Mauritania and Senegal joined the market in 2025 via the offshore Greater Tortue Ahmeyim field, operated by BP, Kosmos Energy, PETROSEN and SMH. The site delivered its first 174,000 m³ cargo in April 2025. Output is expected at 2.3 to 2.4 million tonnes per year, with up to 25% reserved for domestic markets by 2027.

Other countries such as Congo, Gabon, Angola, and Equatorial Guinea are also set to increase their export volumes, supported by the development of offshore floating LNG terminals. Combined exports from these producers are expected to grow from 30.9 billion cubic metres in 2024 to 44.5 billion in 2034.

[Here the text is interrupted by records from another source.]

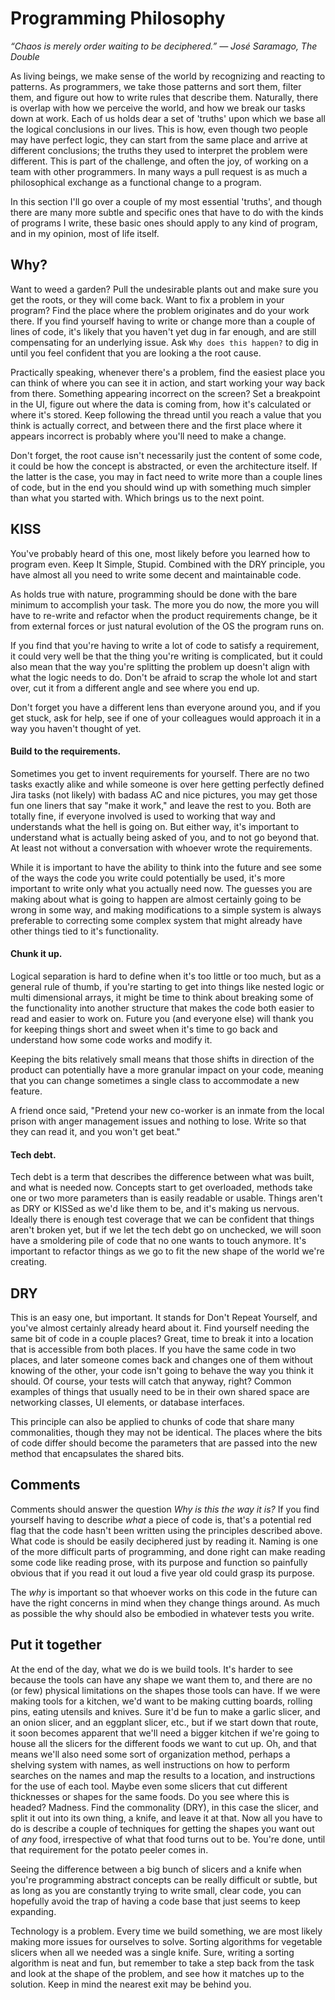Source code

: # Programming Philosophy

_“Chaos is merely order waiting to be deciphered.” ― José Saramago, The Double_

As living beings, we make sense of the world by recognizing and reacting to patterns. As programmers, we take those patterns and sort them, filter them, and figure out how to write rules that describe them. Naturally, there is overlap with how we perceive the world, and how we break our tasks down at work. Each of us holds dear a set of 'truths' upon which we base all the logical conclusions in our lives. This is how, even though two people may have perfect logic, they can start from the same place and arrive at different conclusions; the truths they used to interpret the problem were different. This is part of the challenge, and often the joy, of working on a team with other programmers. In many ways a pull request is as much a philosophical exchange as a functional change to a program.

In this section I'll go over a couple of my most essential 'truths', and though there are many more subtle and specific ones that have to do with the kinds of programs I write, these basic ones should apply to any kind of program, and in my opinion, most of life itself.

## Why?
Want to weed a garden? Pull the undesirable plants out and make sure you get the roots, or they will come back. Want to fix a problem in your program? Find the place where the problem originates and do your work there. If you find yourself having to write or change more than a couple of lines of code, it's likely that you haven't yet dug in far enough, and are still compensating for an underlying issue. Ask `Why does this happen?` to dig in until you feel confident that you are looking a the root cause.

Practically speaking, whenever there's a problem, find the easiest place you can think of where you can see it in action, and start working your way back from there. Something appearing incorrect on the screen? Set a breakpoint in the UI, figure out where the data is coming from, how it's calculated or where it's stored. Keep following the thread until you reach a value that you think is actually correct, and between there and the first place where it appears incorrect is probably where you'll need to make a change.

Don't forget, the root cause isn't necessarily just the content of some code, it could be how the concept is abstracted, or even the architecture itself. If the latter is the case, you may in fact need to write more than a couple lines of code, but in the end you should wind up with something much simpler than what you started with. Which brings us to the next point.

## KISS
You've probably heard of this one, most likely before you learned how to program even. Keep It Simple, Stupid. Combined with the DRY principle, you have almost all you need to write some decent and maintainable code.

As holds true with nature, programming should be done with the bare minimum to accomplish your task. The more you do now, the more you will have to re-write and refactor when the product requirements change, be it from external forces or just natural evolution of the OS the program runs on.

If you find that you're having to write a lot of code to satisfy a requirement, it could very well be that the thing you're writing is complicated, but it could also mean that the way you're splitting the problem up doesn't align with what the logic needs to do. Don't be afraid to scrap the whole lot and start over, cut it from a different angle and see where you end up.

Don't forget you have a different lens than everyone around you, and if you get stuck, ask for help, see if one of your colleagues would approach it in a way you haven't thought of yet.

#### Build to the requirements.
Sometimes you get to invent requirements for yourself. There are no two tasks exactly alike and while someone is over here getting perfectly defined Jira tasks (not likely) with badass AC and nice pictures, you may get those fun one liners that say "make it work," and leave the rest to you. Both are totally fine, if everyone involved is used to working that way and understands what the hell is going on. But either way, it's important to understand what is actually being asked of you, and to not go beyond that. At least not without a conversation with whoever wrote the requirements.

While it is important to have the ability to think into the future and see some of the ways the code you write could potentially be used, it's more important to write only what you actually need now. The guesses you are making about what is going to happen are almost certainly going to be wrong in some way, and making modifications to a simple system is always preferable to correcting some complex system that might already have other things tied to it's functionality.

#### Chunk it up.
Logical separation is hard to define when it's too little or too much, but as a general rule of thumb, if you're starting to get into things like nested logic or multi dimensional arrays, it might be time to think about breaking some of the functionality into another structure that makes the code both easier to read and easier to work on. Future you (and everyone else) will thank you for keeping things short and sweet when it's time to go back and understand how some code works and modify it.

Keeping the bits relatively small means that those shifts in direction of the product can potentially have a more granular impact on your code, meaning that you can change sometimes a single class to accommodate a new feature.

A friend once said, "Pretend your new co-worker is an inmate from the local prison with anger management issues and nothing to lose. Write so that they can read it, and you won't get beat."

#### Tech debt.
Tech debt is a term that describes the difference between what was built, and what is needed now. Concepts start to get overloaded, methods take one or two more parameters than is easily readable or usable. Things aren't as DRY or KISSed as we'd like them to be, and it's making us nervous. Ideally there is enough test coverage that we can be confident that things aren't broken yet, but if we let the tech debt go on unchecked, we will soon have a smoldering pile of code that no one wants to touch anymore. It's important to refactor things as we go to fit the new shape of the world we're creating.

## DRY
This is an easy one, but important. It stands for Don't Repeat Yourself, and you've almost certainly already heard about it. Find yourself needing the same bit of code in a couple places? Great, time to break it into a location that is accessible from both places. If you have the same code in two places, and later someone comes back and changes one of them without knowing of the other, your code isn't going to behave the way you think it should. Of course, your tests will catch that anyway, right? Common examples of things that usually need to be in their own shared space are networking classes, UI elements, or database interfaces.

This principle can also be applied to chunks of code that share many commonalities, though they may not be identical. The places where the bits of code differ should become the parameters that are passed into the new method that encapsulates the shared bits.

## Comments
Comments should answer the question _Why is this the way it is?_ If you find yourself having to describe _what_ a piece of code is, that's a potential red flag that the code hasn't been written using the principles described above. What code is should be easily deciphered just by reading it. Naming is one of the more difficult parts of programming, and done right can make reading some code like reading prose, with its purpose and function so painfully obvious that if you read it out loud a five year old could grasp its purpose.

The _why_ is important so that whoever works on this code in the future can have the right concerns in mind when they change things around. As much as possible the why should also be embodied in whatever tests you write.

## Put it together
At the end of the day, what we do is we build tools. It's harder to see because the tools can have any shape we want them to, and there are no (or few) physical limitations on the shapes those tools can have. If we were making tools for a kitchen, we'd want to be making cutting boards, rolling pins, eating utensils and knives. Sure it'd be fun to make a garlic slicer, and an onion slicer, and an eggplant slicer, etc., but if we start down that route, it soon becomes apparent that we'll need a bigger kitchen if we're going to house all the slicers for the different foods we want to cut up. Oh, and that means we'll also need some sort of organization method, perhaps a shelving system with names, as well instructions on how to perform searches on the names and map the results to a location, and instructions for the use of each tool. Maybe even some slicers that cut different thicknesses or shapes for the same foods. Do you see where this is headed? Madness. Find the commonality (DRY), in this case the slicer, and split it out into its own thing, a knife, and leave it at that. Now all you have to do is describe a couple of techniques for getting the shapes you want out of _any_ food, irrespective of what that food turns out to be. You're done, until that requirement for the potato peeler comes in.

Seeing the difference between a big bunch of slicers and a knife when you're programming abstract concepts can be really difficult or subtle, but as long as you are constantly trying to write small, clear code, you can hopefully avoid the trap of having a code base that just seems to keep expanding.

Technology is a problem. Every time we build something, we are most likely making more issues for ourselves to solve. Sorting algorithms for vegetable slicers when all we needed was a single knife. Sure, writing a sorting algorithm is neat and fun, but remember to take a step back from the task and look at the shape of the problem, and see how it matches up to the solution. Keep in mind the nearest exit may be behind you.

Projects facing delays in Tanzania and Namibia

While some projects are advancing, others remain uncertain. In Tanzania, the $42bn Lindi LNG project has yet to begin construction. It is backed by Equinor, Shell, and ExxonMobil, which are still finalising the necessary fiscal and regulatory frameworks.

In Namibia, the Venus and Graff-1X fields show strong gas potential but require significant investment in gas capture infrastructure. The Kudu project, led by BW Energy, targets initial LNG production by 2026, though large-scale exports remain limited in the short term.